Durante el último mes, el gobierno paramilitar de Ivan Duque acumuló una cantidad desmedida de masacres hacia la población. Si bien estos hechos en su historia son la punta del iceberg, lograron la repercusión que puso en evidencia el genocidio sistemático.
Por Eduardo Giordano | Fotos: Luis Carlos Ayala
La historia de las masacres de población civil en Colombia es de larga data y está muy bien documentada. Desde hace décadas se extermina de forma sistemática a quien se interponga a los grupos paramilitares en su estrategia de ocupación del territorio. También se llevó a cabo el genocidio de toda una fuerza política, la izquierdista Unión Patriótica, con más de 4.000 militantes asesinados por paramilitares. Hubo también masacres causadas por la guerrilla en su disputa con los grupos paramilitares por el control del territorio. Y el Ejército ha eliminado de forma aleatoria a una parte de la juventud rural, como se ha documentado en las masacres de los llamados “falsos positivos”, civiles sin ningún nexo político, fusilados por el ejército para abultar la cifra de “guerrilleros” exterminados en supuestos enfrentamientos.
Otras masacres y asesinatos son más recientes, posteriores al proceso de paz con las FARC. En estos casos, la desmovilización de la guerrilla no fue acompañada por la presencia del estado en el territorio, lo que permitió el avance de las llamadas autodefensas (grupos paramilitares financiados por terratenientes y narcotraficantes) que están asesinando de forma sistemática a los ex miembros de la guerrilla que dejaron las armas y se integraron a la vida política. Estos asesinatos selectivos ya alcanzaron a 200 ex miembros de las FARC desde 2016, la mayor parte durante el actual gobierno de Iván Duque. A los que se suman más de 500 dirigentes sociales asesinados. Los grupos paramilitares siguen avanzando en la ocupación del territorio y ya tienen presencia en el 90 % del país.
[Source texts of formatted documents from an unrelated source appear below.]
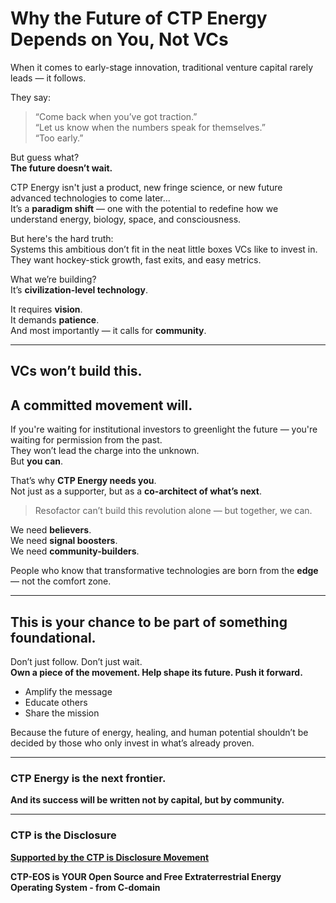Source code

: # Why the Future of CTP Energy Depends on **You**, Not VCs

When it comes to early-stage innovation, traditional venture capital rarely leads — it follows.  

They say:  
> “Come back when you’ve got traction.”  
> “Let us know when the numbers speak for themselves.”  
> “Too early.”

But guess what?  
**The future doesn’t wait.**

CTP Energy isn't just a product, new fringe science, or new future advanced technologies to come later...    
It’s a **paradigm shift** — one with the potential to redefine how we understand energy, biology, space, and consciousness.  

But here's the hard truth:  
Systems this ambitious don’t fit in the neat little boxes VCs like to invest in.  
They want hockey-stick growth, fast exits, and easy metrics.

What we’re building?  
It’s **civilization-level technology**.

It requires **vision**.  
It demands **patience**.  
And most importantly — it calls for **community**.

---

## VCs won’t build this.  
## A committed movement will.

If you're waiting for institutional investors to greenlight the future — you're waiting for permission from the past.  
They won’t lead the charge into the unknown.  
But **you can**.

That’s why **CTP Energy needs you**.  
Not just as a supporter, but as a **co-architect of what’s next**.

> Resofactor can’t build this revolution alone — but together, we can.

We need **believers**.  
We need **signal boosters**.  
We need **community-builders**.

People who know that transformative technologies are born from the **edge** — not the comfort zone.

---

## This is your chance to be part of something foundational.

Don’t just follow. Don’t just wait.  
**Own a piece of the movement. Help shape its future. Push it forward.**

- Amplify the message  
- Educate others  
- Share the mission  

Because the future of energy, healing, and human potential shouldn’t be decided by those who only invest in what’s already proven.

---

### **CTP Energy is the next frontier.**  
**And its success will be written not by capital, but by community.**

--- 

### CTP is the Disclosure
[**Supported by the CTP is Disclosure Movement**](https://github.com/ctp-eos/ctp-idm)

**CTP-EOS is YOUR Open Source and Free Extraterrestrial Energy Operating System - from C-domain**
El plan Colombia y la militarización
Han transcurrido más de dos décadas desde que se lanzó el llamado Plan Colombia (2000), que dio impulso a un terrorismo de estado preexistente, pero que pasó a ser instigado, armado y arropado políticamente por Estados Unidos. Este plan, diseñado supuestamente para acabar con el narcotráfico, supuso una enorme inversión de 11.000 millones de dólares del gobierno estadounidense en equipamiento y entrenamiento de las fuerzas armadas colombianas, con el fin real de capacitarlas en contrainsurgencia para acabar con la guerrilla. Colombia se ha convertido desde entonces en el tercer receptor mundial de ayuda militar de Estados Unidos, después de Israel y Egipto, y en su territorio se instalaron nueve bases militares estadounidenses. Colombia también fue el primer país latinoamericano que estableció una relación oficial con la OTAN, en 2008, con acuerdos de colaboración en cuestiones de seguridad marítima, narcotráfico y -paradójicamente- sus vínculos con organizaciones criminales.
El ex presidente Álvaro Uribe, que llegó al gobierno en 2002, fue el principal artífice de la estrategia antisubversiva alentada desde Washington por el no menos belicista presidente George W. Bush, que sumó así un frente americano a su guerra contra el terror. Pero a pesar de tanto apoyo exterior, el plan Colombia no consiguió la derrota de la insurgencia, que recién abandonó las armas tras el proceso de paz negociado en La Habana con el gobierno de Juan Manuel Santos, ex ministro de Defensa de Uribe.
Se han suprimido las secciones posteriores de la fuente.